(TASK INSTRUCTIONS) The entries must be set down again word for word; no pictures belong in the copy.

= = = = =

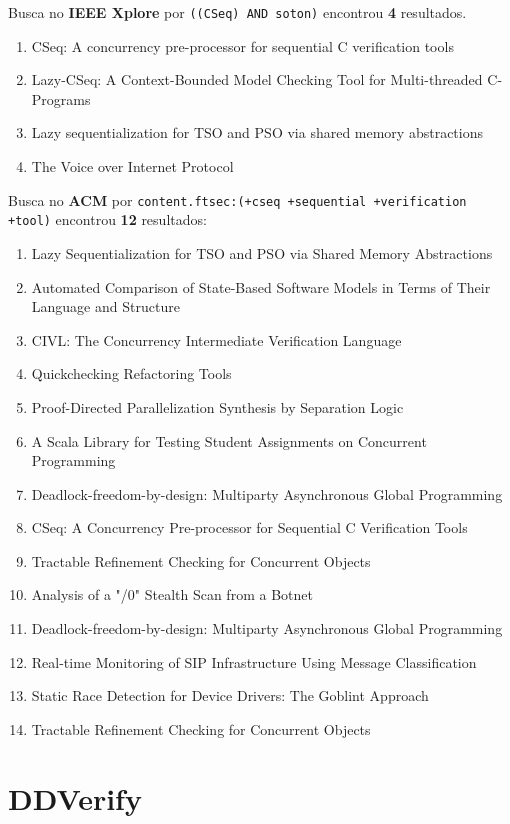 Busca no {\bf IEEE Xplore} por
\texttt{((CSeq) AND soton)}
encontrou {\bf 4}
resultados.

\begin{enumerate}
\item CSeq: A concurrency pre-processor for sequential C verification tools
\item Lazy-CSeq: A Context-Bounded Model Checking Tool for Multi-threaded C-Programs
\item Lazy sequentialization for TSO and PSO via shared memory abstractions
\item The Voice over Internet Protocol
\end{enumerate}

Busca no {\bf ACM} por
\texttt{content.ftsec:(+cseq +sequential +verification +tool)}
encontrou {\bf 12}
resultados:

\begin{enumerate}
\item Lazy Sequentialization for TSO and PSO via Shared Memory Abstractions
\item Automated Comparison of State-Based Software Models in Terms of Their Language and Structure
\item CIVL: The Concurrency Intermediate Verification Language
\item Quickchecking Refactoring Tools
\item Proof-Directed Parallelization Synthesis by Separation Logic
\item A Scala Library for Testing Student Assignments on Concurrent Programming
\item Deadlock-freedom-by-design: Multiparty Asynchronous Global Programming
\item CSeq: A Concurrency Pre-processor for Sequential C Verification Tools
\item Tractable Refinement Checking for Concurrent Objects
\item Analysis of a "/0" Stealth Scan from a Botnet
\item Deadlock-freedom-by-design: Multiparty Asynchronous Global Programming
\item Real-time Monitoring of SIP Infrastructure Using Message Classification
\item Static Race Detection for Device Drivers: The Goblint Approach
\item Tractable Refinement Checking for Concurrent Objects
\end{enumerate}

\section{DDVerify}

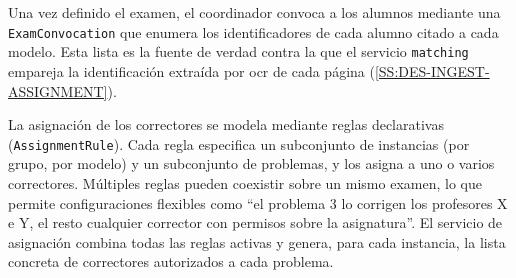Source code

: Una vez definido el examen, el coordinador convoca a los alumnos
mediante una \texttt{ExamConvocation} que enumera los identificadores
de cada alumno citado a cada modelo. Esta lista es la fuente de verdad
contra la que el servicio \texttt{matching} empareja la identificación
extraída por \acs{ocr} de cada página
(\cref{SS:DES-INGEST-ASSIGNMENT}).

La asignación de los correctores se modela mediante reglas declarativas
(\texttt{AssignmentRule}). Cada regla especifica un subconjunto de
instancias (por grupo, por modelo) y un subconjunto de problemas, y
los asigna a uno o varios correctores. Múltiples reglas pueden coexistir
sobre un mismo examen, lo que permite configuraciones flexibles como
``el problema 3 lo corrigen los profesores X e Y, el resto cualquier
corrector con permisos sobre la asignatura''. El servicio de asignación
combina todas las reglas activas y genera, para cada instancia, la
lista concreta de correctores autorizados a cada problema.
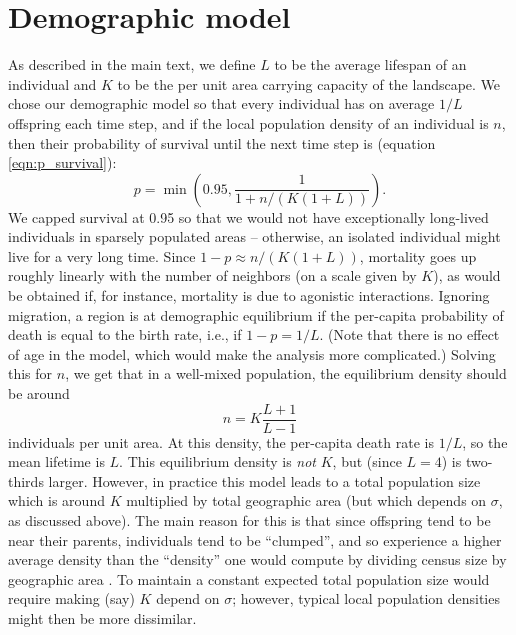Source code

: \documentclass[10pt,twoside,lineno,hidelinks]{preprint}
\begin{document}
\section{Demographic model}
As described in the main text, we define $L$ to be the average lifespan of
an individual and $K$ to be the per unit area carrying capacity of the landscape.
We chose our demographic model so that every individual has on average $1/L$ offspring
each time step,
and if the local population density of an individual is $n$,
then their probability of survival until the next time step is
(equation \eqref{eqn:p_survival}):
\begin{equation}
    p = \min\left( 0.95, \frac{1}{1 + n / (K (1+L))} \right) .
\end{equation}
We capped survival at 0.95 so that we would not have exceptionally long-lived individuals
in sparsely populated areas --
otherwise, an isolated individual might live for a very long time.
Since $1 - p \approx n / (K (1 + L))$,
mortality goes up roughly linearly with the number of neighbors (on a scale given by $K$),
as would be obtained if, for instance, mortality is due to agonistic interactions.
Ignoring migration,
a region is at demographic equilibrium if the per-capita probability of death
is equal to the birth rate,
i.e., if $1 - p = 1/L$.
(Note that there is no effect of age in the model,
which would make the analysis more complicated.)
Solving this for $n$,
we get that in a well-mixed population, the equilibrium density should be around
\begin{equation}
    n = K \frac{L+1}{L-1}
\end{equation}
individuals per unit area.
At this density, the per-capita death rate is $1/L$, so the mean lifetime is $L$.
This equilibrium density is \emph{not} $K$, but (since $L=4$) is two-thirds larger.
However, in practice this model leads to a total population size which is around $K$
multiplied by total geographic area
(but which depends on $\sigma$, as discussed above).
The main reason for this is that
since offspring tend to be near their parents, individuals tend to be ``clumped'',
and so experience a higher average density than the ``density'' one would compute
by dividing census size by geographic area \citep{lloyd1967crowding}.
To maintain a constant expected total population size
would require making (say) $K$ depend on $\sigma$;
however, typical local population densities might then be more dissimilar.


\clearpage 
\end{document}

= = = = =

(RESPONSE)
 Busca no {\bf IEEE Xplore} por
\texttt{((CSeq) AND soton)}
encontrou {\bf 4}
resultados.

\begin{enumerate}
\item CSeq: A concurrency pre-processor for sequential C verification tools
\item Lazy-CSeq: A Context-Bounded Model Checking Tool for Multi-threaded C-Programs
\item Lazy sequentialization for TSO and PSO via shared memory abstractions
\item The Voice over Internet Protocol
\end{enumerate}

Busca no {\bf ACM} por
\texttt{content.ftsec:(+cseq +sequential +verification +tool)}
encontrou {\bf 12}
resultados:

\begin{enumerate}
\item Lazy Sequentialization for TSO and PSO via Shared Memory Abstractions
\item Automated Comparison of State-Based Software Models in Terms of Their Language and Structure
\item CIVL: The Concurrency Intermediate Verification Language
\item Quickchecking Refactoring Tools
\item Proof-Directed Parallelization Synthesis by Separation Logic
\item A Scala Library for Testing Student Assignments on Concurrent Programming
\item Deadlock-freedom-by-design: Multiparty Asynchronous Global Programming
\item CSeq: A Concurrency Pre-processor for Sequential C Verification Tools
\item Tractable Refinement Checking for Concurrent Objects
\item Analysis of a "/0" Stealth Scan from a Botnet
\item Deadlock-freedom-by-design: Multiparty Asynchronous Global Programming
\item Real-time Monitoring of SIP Infrastructure Using Message Classification
\item Static Race Detection for Device Drivers: The Goblint Approach
\item Tractable Refinement Checking for Concurrent Objects
\end{enumerate}

\section{DDVerify}

Source code

: Una vez definido el examen, el coordinador convoca a los alumnos
mediante una \texttt{ExamConvocation} que enumera los identificadores
de cada alumno citado a cada modelo. Esta lista es la fuente de verdad
contra la que el servicio \texttt{matching} empareja la identificación
extraída por \acs{ocr} de cada página
(\cref{SS:DES-INGEST-ASSIGNMENT}).

La asignación de los correctores se modela mediante reglas declarativas
(\texttt{AssignmentRule}). Cada regla especifica un subconjunto de
instancias (por grupo, por modelo) y un subconjunto de problemas, y
los asigna a uno o varios correctores. Múltiples reglas pueden coexistir
sobre un mismo examen, lo que permite configuraciones flexibles como
``el problema 3 lo corrigen los profesores X e Y, el resto cualquier
corrector con permisos sobre la asignatura''. El servicio de asignación
combina todas las reglas activas y genera, para cada instancia, la
lista concreta de correctores autorizados a cada problema.
Source code

: \documentclass[10pt,twoside,lineno,hidelinks]{preprint}
\begin{document}
\section{Demographic model}
As described in the main text, we define $L$ to be the average lifespan of
an individual and $K$ to be the per unit area carrying capacity of the landscape.
We chose our demographic model so that every individual has on average $1/L$ offspring
each time step,
and if the local population density of an individual is $n$,
then their probability of survival until the next time step is
(equation \eqref{eqn:p_survival}):
\begin{equation}
    p = \min\left( 0.95, \frac{1}{1 + n / (K (1+L))} \right) .
\end{equation}
We capped survival at 0.95 so that we would not have exceptionally long-lived individuals
in sparsely populated areas --
otherwise, an isolated individual might live for a very long time.
Since $1 - p \approx n / (K (1 + L))$,
mortality goes up roughly linearly with the number of neighbors (on a scale given by $K$),
as would be obtained if, for instance, mortality is due to agonistic interactions.
Ignoring migration,
a region is at demographic equilibrium if the per-capita probability of death
is equal to the birth rate,
i.e., if $1 - p = 1/L$.
(Note that there is no effect of age in the model,
which would make the analysis more complicated.)
Solving this for $n$,
we get that in a well-mixed population, the equilibrium density should be around
\begin{equation}
    n = K \frac{L+1}{L-1}
\end{equation}
individuals per unit area.
At this density, the per-capita death rate is $1/L$, so the mean lifetime is $L$.
This equilibrium density is \emph{not} $K$, but (since $L=4$) is two-thirds larger.
However, in practice this model leads to a total population size which is around $K$
multiplied by total geographic area
(but which depends on $\sigma$, as discussed above).
The main reason for this is that
since offspring tend to be near their parents, individuals tend to be ``clumped'',
and so experience a higher average density than the ``density'' one would compute
by dividing census size by geographic area \citep{lloyd1967crowding}.
To maintain a constant expected total population size
would require making (say) $K$ depend on $\sigma$;
however, typical local population densities might then be more dissimilar.


\clearpage 
\end{document}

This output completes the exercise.